Another anarchist prisoner, Eric King, has also released another poem:
For some reason in my mind
thinking this would be just fine
Take a few years to relax & unwind
I’ve never eaten well enough to
fret on what’s not there
been ages since I’ve slept
peacefully anywhere
sadness is a cliff top I sometimes think
and moods change as often as I blink
just like I miss the busses burning by
I long for every star burning holes in the sky
passion is fleeting like a tornado
existence is brief but impacts everywhere
that it goes
my memories a strobe light
bouncing back and forth to rhyme
thinking maybe I won’t fuck it up this time
my eyes have no reason to stay dry
they remember every good-bye
they burn with every good cry
thinking the door won’t close
this time
This June 11th, please consider writing Marius, Eric, and other anarchist prisoners:
Eric King
27090045
CCA Leavenworth
100 Highway Terrace
Leavenworth, KS 66048
Marie (Marius) Mason #04672-061
FMC Carswell
Federal Medical Center
P.O. Box 27137
Fort Worth, TX 76127
Speaking of Eric King, support t-shirts are back! His support team is also holding a fundraiser here. Regarding shirts:
To order a shirt, donate and then email us at erickingsupportcrew [at] riseup.net with your shirt size (XS, S, M, L, XL) and mailing address. You can also email us to get a mailing address for donations by check or money order. We will ship to the US, if you would like a shirt and are outside the US hit us up and we will see if we can make that happen.
Indigenous political prisoner Oso Blanco has a chance at an early release! His timeline for getting what he needs is short though, so definitely head over to his support page for more detailed info on how to help. For now he needs legal contacts and funds, so please consider donating!
…Oso Blanco must file his appeal by June 25, 2016! As you may have heard, the “residual clause” of the armed career criminal act (ACCA) was declared “unconstitutionally vague” by the u.s. supreme court in Johnson v. u.s. Just last month, in April 2016, this ruling was declared “retroactive”, meaning that in can apply to old cases like that of Oso Blanco. However the deadline for appeals based on the Johnson decision is approaching.

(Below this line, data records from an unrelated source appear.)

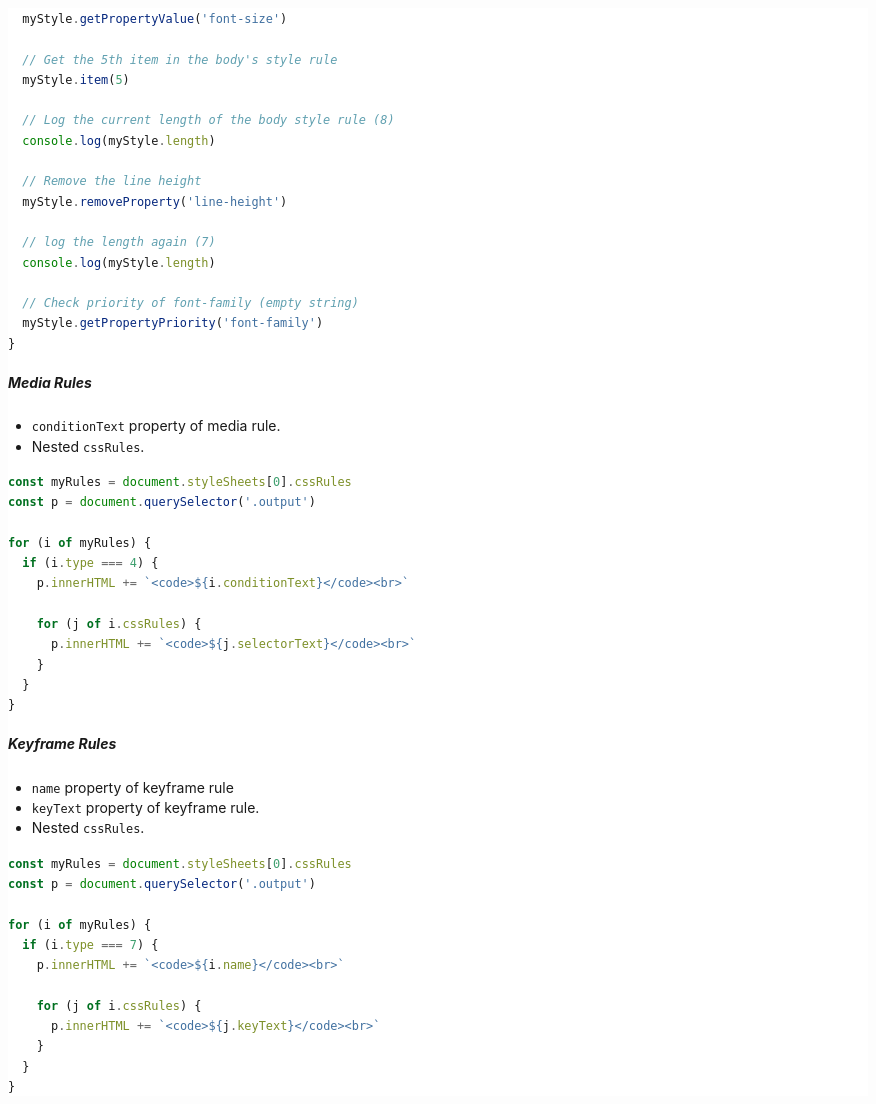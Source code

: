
 ```ts
  myStyle.getPropertyValue('font-size')

  // Get the 5th item in the body's style rule
  myStyle.item(5)

  // Log the current length of the body style rule (8)
  console.log(myStyle.length)

  // Remove the line height
  myStyle.removeProperty('line-height')

  // log the length again (7)
  console.log(myStyle.length)

  // Check priority of font-family (empty string)
  myStyle.getPropertyPriority('font-family')
}
```

##### Media Rules

- `conditionText` property of media rule.
- Nested `cssRules`.

```ts
const myRules = document.styleSheets[0].cssRules
const p = document.querySelector('.output')

for (i of myRules) {
  if (i.type === 4) {
    p.innerHTML += `<code>${i.conditionText}</code><br>`

    for (j of i.cssRules) {
      p.innerHTML += `<code>${j.selectorText}</code><br>`
    }
  }
}
```

##### Keyframe Rules

- `name` property of keyframe rule
- `keyText` property of keyframe rule.
- Nested `cssRules`.

```ts
const myRules = document.styleSheets[0].cssRules
const p = document.querySelector('.output')

for (i of myRules) {
  if (i.type === 7) {
    p.innerHTML += `<code>${i.name}</code><br>`

    for (j of i.cssRules) {
      p.innerHTML += `<code>${j.keyText}</code><br>`
    }
  }
}
```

What this means for Oso Blanco and his outside family and community is that he has a chance to reduce his sentence and he has just under two months to do it. Meanwhile, he has very limited funds and USP Hazelton is basically holding him incognito pending transfer, with few letters getting in or out, despite all of our emailing in protest.
Animal liberation prisoner Joseph Buddenberg could use some love now. Write to him at:
We also want to encourage people to check out Mumia Abu-Jamal’s recent transmission, which have taken some righteous shots at Obama, Trump, memorialized Afeni Shakur, and the election in general. Be sure to check it out!
Lastly, we will end with encouraging all you bad kids out there to consider putting something together for the days of action against solitary confinement, May 20th-23rd. There is a rundown of scheduled events across the country, available at the Together to End Solitary website. Get moving this weekend friends, good luck, give ’em hell!